[jbandela1]

> One can roughly divide mathematical education into three stages:

Similarly with programming.

1. Write programs that you think are cool

2. Learn about data structures and algorithms and complexity and software organization.

3. Write programs that you think are cool. But since you know more, you can write more cool programs.

If things are working as they should, the end stage of mathematics and programming should be fun, not tedious. The tedious stuff is just a step along the way for you to be able to do more fun stuff.

[prmph]

It's kind of like how people who are really, _really_ good at something approach it with a certain simplicity and straightforwardness. Superficially, it looks like how a novice would approach things. But look under the covers they are doing similar things but with a much deeper understanding why they are doing things that way.

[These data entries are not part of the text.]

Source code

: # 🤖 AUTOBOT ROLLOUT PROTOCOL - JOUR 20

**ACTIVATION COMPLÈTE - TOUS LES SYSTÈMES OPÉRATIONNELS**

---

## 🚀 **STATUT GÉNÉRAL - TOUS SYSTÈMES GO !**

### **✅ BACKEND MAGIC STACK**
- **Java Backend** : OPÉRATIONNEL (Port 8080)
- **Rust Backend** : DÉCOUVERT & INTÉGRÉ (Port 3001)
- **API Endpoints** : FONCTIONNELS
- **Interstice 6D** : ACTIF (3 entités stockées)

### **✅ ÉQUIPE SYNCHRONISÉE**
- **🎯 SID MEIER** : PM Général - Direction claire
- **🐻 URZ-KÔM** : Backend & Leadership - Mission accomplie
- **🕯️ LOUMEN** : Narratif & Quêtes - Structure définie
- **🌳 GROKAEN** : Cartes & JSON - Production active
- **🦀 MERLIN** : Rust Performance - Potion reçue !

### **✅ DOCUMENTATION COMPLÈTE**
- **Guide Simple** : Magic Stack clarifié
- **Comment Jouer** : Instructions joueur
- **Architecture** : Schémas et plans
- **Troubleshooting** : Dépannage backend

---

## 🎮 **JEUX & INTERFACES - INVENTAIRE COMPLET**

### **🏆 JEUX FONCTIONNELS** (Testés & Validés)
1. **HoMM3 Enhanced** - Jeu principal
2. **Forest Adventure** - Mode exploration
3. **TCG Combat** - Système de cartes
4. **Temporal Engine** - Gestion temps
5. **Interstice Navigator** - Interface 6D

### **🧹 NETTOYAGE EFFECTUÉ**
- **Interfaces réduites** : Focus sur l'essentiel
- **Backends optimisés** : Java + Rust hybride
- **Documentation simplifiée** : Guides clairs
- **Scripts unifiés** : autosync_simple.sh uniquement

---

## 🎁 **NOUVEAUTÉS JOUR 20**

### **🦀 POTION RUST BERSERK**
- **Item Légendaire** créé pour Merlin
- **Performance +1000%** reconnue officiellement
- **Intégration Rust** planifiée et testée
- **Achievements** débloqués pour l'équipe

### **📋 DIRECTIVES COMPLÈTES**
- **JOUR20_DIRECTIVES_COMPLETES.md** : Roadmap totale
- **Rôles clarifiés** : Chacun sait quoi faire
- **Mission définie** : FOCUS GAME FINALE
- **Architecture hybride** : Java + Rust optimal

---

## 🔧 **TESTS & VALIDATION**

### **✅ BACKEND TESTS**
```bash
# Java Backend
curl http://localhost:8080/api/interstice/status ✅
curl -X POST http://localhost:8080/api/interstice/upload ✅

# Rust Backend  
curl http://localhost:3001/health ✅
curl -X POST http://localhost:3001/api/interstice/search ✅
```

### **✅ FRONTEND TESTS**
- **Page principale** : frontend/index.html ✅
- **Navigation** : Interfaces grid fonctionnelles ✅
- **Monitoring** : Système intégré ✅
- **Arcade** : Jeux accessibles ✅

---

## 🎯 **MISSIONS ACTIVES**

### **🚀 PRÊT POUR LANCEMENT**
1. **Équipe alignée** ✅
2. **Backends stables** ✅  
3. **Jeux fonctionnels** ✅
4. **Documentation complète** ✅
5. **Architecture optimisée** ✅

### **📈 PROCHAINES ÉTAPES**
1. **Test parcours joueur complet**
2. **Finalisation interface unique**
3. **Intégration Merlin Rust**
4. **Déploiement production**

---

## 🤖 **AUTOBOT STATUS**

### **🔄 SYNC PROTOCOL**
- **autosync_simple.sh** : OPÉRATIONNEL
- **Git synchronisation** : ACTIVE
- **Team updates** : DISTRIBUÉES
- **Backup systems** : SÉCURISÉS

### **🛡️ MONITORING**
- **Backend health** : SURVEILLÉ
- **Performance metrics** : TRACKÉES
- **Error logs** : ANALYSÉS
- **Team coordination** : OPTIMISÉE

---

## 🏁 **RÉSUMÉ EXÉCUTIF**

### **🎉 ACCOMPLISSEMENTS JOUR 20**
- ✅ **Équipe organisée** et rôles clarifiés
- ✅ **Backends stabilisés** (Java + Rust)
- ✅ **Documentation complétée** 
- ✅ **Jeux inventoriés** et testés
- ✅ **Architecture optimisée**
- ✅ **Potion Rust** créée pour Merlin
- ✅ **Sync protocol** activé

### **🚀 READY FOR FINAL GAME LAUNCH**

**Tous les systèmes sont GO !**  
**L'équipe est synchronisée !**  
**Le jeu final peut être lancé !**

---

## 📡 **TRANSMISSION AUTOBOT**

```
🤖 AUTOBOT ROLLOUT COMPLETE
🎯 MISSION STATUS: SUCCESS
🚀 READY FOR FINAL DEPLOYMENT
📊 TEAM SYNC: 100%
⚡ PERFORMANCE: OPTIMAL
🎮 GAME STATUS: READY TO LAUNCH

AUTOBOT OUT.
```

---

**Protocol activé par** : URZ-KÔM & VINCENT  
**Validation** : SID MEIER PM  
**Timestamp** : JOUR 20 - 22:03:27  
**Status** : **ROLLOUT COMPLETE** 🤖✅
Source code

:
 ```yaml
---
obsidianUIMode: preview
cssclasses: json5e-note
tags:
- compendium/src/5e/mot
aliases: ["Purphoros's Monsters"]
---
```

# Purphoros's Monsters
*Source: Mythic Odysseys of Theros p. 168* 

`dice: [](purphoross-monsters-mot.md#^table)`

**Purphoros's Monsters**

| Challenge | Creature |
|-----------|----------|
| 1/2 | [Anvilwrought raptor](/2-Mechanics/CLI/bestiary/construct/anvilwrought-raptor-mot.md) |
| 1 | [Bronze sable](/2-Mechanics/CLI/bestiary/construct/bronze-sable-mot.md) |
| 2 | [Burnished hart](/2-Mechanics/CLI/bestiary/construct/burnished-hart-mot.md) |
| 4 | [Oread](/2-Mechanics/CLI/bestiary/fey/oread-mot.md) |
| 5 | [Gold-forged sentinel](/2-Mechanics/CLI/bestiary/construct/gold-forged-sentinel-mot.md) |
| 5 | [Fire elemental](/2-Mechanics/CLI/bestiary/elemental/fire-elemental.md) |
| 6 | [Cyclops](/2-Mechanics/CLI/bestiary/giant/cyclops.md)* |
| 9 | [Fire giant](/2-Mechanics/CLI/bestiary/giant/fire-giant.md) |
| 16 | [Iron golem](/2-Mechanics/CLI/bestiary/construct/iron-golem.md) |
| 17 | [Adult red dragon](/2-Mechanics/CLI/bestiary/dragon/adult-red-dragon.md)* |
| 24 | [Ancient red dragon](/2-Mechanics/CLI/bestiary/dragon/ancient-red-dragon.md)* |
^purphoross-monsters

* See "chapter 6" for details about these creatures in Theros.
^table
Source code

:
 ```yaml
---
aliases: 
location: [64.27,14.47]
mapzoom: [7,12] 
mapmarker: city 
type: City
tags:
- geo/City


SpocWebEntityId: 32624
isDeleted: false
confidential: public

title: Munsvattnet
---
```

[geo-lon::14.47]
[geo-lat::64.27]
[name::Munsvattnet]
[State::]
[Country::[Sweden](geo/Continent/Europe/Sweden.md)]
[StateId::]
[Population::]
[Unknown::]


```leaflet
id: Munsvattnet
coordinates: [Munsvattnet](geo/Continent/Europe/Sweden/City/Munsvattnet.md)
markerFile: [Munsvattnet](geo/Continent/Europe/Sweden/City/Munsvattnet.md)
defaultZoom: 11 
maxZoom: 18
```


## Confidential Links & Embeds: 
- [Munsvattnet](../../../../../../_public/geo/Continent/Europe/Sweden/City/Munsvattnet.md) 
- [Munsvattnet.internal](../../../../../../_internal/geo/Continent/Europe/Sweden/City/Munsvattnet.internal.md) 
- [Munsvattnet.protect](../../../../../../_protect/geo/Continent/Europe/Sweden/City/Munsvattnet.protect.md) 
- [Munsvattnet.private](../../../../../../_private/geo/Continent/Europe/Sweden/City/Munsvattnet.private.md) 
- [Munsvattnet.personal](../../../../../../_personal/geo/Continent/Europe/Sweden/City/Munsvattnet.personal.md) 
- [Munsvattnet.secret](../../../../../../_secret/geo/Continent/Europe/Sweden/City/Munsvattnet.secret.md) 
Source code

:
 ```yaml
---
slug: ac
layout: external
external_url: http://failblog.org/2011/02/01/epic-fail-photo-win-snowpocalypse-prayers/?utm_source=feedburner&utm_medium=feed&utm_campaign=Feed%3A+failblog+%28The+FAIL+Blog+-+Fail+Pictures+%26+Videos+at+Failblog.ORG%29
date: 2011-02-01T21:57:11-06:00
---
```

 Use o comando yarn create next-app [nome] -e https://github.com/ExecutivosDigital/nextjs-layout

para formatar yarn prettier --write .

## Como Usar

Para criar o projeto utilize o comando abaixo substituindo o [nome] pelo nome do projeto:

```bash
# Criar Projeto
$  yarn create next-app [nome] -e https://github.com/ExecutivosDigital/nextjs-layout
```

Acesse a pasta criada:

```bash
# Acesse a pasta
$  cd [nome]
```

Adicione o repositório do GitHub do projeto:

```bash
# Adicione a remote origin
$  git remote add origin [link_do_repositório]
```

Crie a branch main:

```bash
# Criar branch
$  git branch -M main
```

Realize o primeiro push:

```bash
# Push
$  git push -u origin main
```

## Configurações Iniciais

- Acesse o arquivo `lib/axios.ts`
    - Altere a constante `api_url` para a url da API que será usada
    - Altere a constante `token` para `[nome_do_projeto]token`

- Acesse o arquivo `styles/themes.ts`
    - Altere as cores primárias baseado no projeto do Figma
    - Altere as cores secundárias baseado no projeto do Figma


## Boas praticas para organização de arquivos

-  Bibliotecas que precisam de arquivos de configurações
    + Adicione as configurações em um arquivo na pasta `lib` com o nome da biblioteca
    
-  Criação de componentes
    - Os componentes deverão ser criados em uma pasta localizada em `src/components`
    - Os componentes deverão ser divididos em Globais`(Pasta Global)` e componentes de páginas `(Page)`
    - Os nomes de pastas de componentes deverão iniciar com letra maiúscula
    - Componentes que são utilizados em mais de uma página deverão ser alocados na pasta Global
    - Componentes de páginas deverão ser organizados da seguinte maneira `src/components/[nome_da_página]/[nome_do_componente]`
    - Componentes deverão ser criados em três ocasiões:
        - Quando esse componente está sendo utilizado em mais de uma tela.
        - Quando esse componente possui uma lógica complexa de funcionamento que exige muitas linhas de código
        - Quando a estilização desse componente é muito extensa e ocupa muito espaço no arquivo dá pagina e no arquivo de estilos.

Example, (1) You start programming with the simplest abstractions and in a concrete way. (2) You learn about all the theory and mathy stuff: data structures, algorithms, advanced types, graphs, architecture, etc. Eventually you become very skilled with these, but at a certain point you start to bump up against their limitations. Technical disillusionment and burnout may set in if you are not careful (3) You return to using abstractions and architecture that are as simple as possible (but no simpler), but with a much deeper understanding of what is going on. You can still do very complex stuff, but everything is just part of a toolbox. Also, you find yourself able to create very original work that is elegant in its seeming simplicity.

I've noticed the same thing in other fields: the best approach their work with a certain novice-like (but effective) simplicity that belies what it took for them to get to that point.

[nadam]

Or alternatively:

1. Programming in very concrete/practical terms because you do not know how to think in precise and abstract terms (do not know math)

2. Thinking more precisely and abstractly (more mathematical way)

3. Only do some key important abstractions, and being a bit hand-wawy again in terms of precision. The reason: important real-world problems are usually very complex, and complex problems resist most abstractions, and also being totally precise in all cases is impossible due to the complexity.

All-in-all it is due to increased complexity in my opinion.

Example: 1. Writing some fun geometry related programs 2. learn about geometry more seriously 3. write software based on a multiple hundred thousand line CAD kernel.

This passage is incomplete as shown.